Knipe and Button will likely have a different experience from Hill, but their eagerness to the serve the people of Cameroon echoes his time there and lessons learned.
“When you love them, and they love you, you can move mountains,” said Hill, commenting on the relationships he built with the people in his village and the accomplishments that stemmed from those connections. Knipe, who arrived in Cameroon in July 2011, has already started to learn this lesson. His own advice to MI’s about to go into the field, like Button, echoes Hill’s.
“Keep a long time horizon, take stock of small victories, and don’t overlook the importance of personal connections,” said Knipe, in an email from his site in Cameroon.
Button will work in the youth development sector, and Knipe works on a bevy of projects,
including working with GeoAid International, getting fair trade certification for
a group of cocoa farmers, and assisting a local tontine, or credit union. Hill also worked with credit unions during his time in Cameroon.
Having distinct projects for its volunteers is one area where Hill sees Peace Corps has improved. While he moved around checking on credit unions, other volunteers had a harder time defining their roles, said Hill. Thirty years of technology improvements later, Peace Corps is also in better communication with its volunteers.
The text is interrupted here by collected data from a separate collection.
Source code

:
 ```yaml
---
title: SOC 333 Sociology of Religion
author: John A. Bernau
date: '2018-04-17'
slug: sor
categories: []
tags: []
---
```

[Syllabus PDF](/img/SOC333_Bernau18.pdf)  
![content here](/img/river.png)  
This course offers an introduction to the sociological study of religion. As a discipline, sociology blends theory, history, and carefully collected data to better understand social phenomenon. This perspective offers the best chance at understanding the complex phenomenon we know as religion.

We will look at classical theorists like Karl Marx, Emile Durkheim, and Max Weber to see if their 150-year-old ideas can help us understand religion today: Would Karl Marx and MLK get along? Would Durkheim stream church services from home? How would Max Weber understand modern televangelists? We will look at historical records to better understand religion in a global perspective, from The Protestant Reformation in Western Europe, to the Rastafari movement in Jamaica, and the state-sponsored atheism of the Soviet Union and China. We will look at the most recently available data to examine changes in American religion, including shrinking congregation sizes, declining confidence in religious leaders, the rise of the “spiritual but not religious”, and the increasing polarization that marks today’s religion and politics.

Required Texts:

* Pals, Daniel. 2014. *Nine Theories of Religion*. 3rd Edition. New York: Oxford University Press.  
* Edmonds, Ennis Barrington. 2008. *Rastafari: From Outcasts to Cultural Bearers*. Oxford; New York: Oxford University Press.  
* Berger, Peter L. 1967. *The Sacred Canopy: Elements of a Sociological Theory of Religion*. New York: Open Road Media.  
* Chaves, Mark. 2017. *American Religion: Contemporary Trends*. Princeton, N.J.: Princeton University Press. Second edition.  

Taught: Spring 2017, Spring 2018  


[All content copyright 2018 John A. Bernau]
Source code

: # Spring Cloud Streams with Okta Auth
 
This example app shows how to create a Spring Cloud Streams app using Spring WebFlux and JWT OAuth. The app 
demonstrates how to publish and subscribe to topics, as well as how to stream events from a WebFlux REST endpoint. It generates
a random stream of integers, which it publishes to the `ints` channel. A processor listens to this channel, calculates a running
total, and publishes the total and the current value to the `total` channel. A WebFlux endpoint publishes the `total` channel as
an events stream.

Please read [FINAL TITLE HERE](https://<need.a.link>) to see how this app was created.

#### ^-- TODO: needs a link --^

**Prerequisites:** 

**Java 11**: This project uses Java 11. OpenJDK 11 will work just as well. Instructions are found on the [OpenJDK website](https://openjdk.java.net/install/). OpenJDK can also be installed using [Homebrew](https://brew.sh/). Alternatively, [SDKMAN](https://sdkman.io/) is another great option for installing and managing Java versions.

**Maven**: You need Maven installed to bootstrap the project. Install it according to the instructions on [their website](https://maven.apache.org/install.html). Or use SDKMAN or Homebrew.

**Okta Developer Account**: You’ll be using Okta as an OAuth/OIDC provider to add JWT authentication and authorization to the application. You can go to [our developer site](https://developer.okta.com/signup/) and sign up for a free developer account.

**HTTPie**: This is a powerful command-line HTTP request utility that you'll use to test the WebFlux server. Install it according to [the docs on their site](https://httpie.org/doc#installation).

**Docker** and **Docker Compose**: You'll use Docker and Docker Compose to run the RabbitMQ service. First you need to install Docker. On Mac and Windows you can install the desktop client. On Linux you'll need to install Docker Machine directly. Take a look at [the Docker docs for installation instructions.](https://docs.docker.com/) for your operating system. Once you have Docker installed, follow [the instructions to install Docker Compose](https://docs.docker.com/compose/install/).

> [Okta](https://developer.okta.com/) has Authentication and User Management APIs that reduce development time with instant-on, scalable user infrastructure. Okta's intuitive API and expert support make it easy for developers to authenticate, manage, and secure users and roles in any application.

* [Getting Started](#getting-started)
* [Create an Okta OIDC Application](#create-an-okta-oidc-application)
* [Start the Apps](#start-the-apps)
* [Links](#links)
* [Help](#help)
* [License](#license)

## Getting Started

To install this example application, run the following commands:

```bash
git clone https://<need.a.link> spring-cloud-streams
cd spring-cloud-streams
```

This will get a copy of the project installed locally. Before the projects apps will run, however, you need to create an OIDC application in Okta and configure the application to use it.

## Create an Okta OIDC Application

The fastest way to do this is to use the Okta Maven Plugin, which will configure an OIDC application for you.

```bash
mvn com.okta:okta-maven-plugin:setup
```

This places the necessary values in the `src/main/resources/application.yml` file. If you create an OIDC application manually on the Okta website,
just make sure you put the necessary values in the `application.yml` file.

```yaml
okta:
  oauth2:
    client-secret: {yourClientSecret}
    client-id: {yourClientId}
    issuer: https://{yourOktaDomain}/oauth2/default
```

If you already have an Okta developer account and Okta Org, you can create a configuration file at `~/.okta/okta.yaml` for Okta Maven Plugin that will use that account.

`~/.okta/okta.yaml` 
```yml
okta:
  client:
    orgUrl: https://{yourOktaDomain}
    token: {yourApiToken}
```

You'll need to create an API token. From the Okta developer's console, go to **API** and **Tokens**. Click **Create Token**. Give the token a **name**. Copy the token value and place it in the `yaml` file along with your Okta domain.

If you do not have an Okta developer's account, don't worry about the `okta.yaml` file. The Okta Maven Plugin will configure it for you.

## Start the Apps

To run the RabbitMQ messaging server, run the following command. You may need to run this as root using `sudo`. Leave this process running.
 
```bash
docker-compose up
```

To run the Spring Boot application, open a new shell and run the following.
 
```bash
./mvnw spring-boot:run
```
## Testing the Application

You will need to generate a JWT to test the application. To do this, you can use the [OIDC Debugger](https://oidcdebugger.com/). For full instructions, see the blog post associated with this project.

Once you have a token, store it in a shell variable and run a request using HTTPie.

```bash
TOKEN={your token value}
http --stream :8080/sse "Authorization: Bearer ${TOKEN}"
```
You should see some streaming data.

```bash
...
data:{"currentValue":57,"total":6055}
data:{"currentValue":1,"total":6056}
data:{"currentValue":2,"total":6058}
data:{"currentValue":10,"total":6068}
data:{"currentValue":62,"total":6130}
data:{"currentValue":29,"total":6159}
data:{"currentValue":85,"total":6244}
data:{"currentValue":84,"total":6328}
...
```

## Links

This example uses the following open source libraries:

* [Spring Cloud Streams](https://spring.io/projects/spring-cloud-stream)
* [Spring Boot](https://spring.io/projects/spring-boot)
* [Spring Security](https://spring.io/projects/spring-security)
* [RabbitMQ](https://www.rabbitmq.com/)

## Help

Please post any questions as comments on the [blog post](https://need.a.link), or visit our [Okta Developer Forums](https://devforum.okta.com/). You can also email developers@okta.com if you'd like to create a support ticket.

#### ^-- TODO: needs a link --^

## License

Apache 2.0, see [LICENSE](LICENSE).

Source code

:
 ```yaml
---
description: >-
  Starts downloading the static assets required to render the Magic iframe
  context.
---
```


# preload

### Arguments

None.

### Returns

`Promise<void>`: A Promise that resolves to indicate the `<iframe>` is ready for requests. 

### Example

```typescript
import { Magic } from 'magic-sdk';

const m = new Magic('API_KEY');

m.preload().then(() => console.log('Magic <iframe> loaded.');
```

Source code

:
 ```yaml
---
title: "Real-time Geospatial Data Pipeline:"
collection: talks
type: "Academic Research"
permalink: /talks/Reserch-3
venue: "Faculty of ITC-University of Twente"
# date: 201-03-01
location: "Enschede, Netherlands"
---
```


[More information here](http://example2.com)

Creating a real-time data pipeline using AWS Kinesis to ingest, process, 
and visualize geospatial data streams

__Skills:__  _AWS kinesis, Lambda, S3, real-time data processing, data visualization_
“I still get to talk to my family pretty frequently via Skype, and I also email a lot with my family, friends and DU colleagues. I have a cell phone too, which I use to collaborate with my colleagues here in Cameroon,” said Knipe. In contrast, Hill said he would venture miles to a post office once a week where he would receive letters from his family long after they had been written.
In another significant change, Hill had a Peace Corps issued motorcycle, which he “smashed to smithereens” a few times. Now, volunteers are barred from motorcycle use, not least because of all the accidents like Hill’s from the 1970s.
With a strong Returned Peace Corps Volunteer (RPCV) community at the Josef Korbel School, MI students are able to get questions answered before they head out around the world. They also have the opportunity to put into practice the theory they have learned in the classroom.
“The [Josef] Korbel School helped me contextualize and dig deeper on the global issues I care most deeply about,” said Knipe. Hill also sees the importance of Peace Corps for students at the Josef Korbel School, noting that Peace Corps on someone’s resume still exemplifies to employers and graduate programs the type of hardworking student they are getting.
“I never thought the name brand of Peace Corps would be so untarnished this many years later,” said Hill.
While technology and communication have changed, the overall impacts of volunteers and the lessons they learn while working abroad have not. For MIs about to go into the field, they follow in a tradition of decades of volunteers before them.
“It should be interesting going to the same country as Ambassador Hill; hopefully he has some insights for me before I go,” said Button.
The Josef Korbel School has the largest community of Peace Corps students when Paul D. Coverdell Fellows and Master’s International students are combined.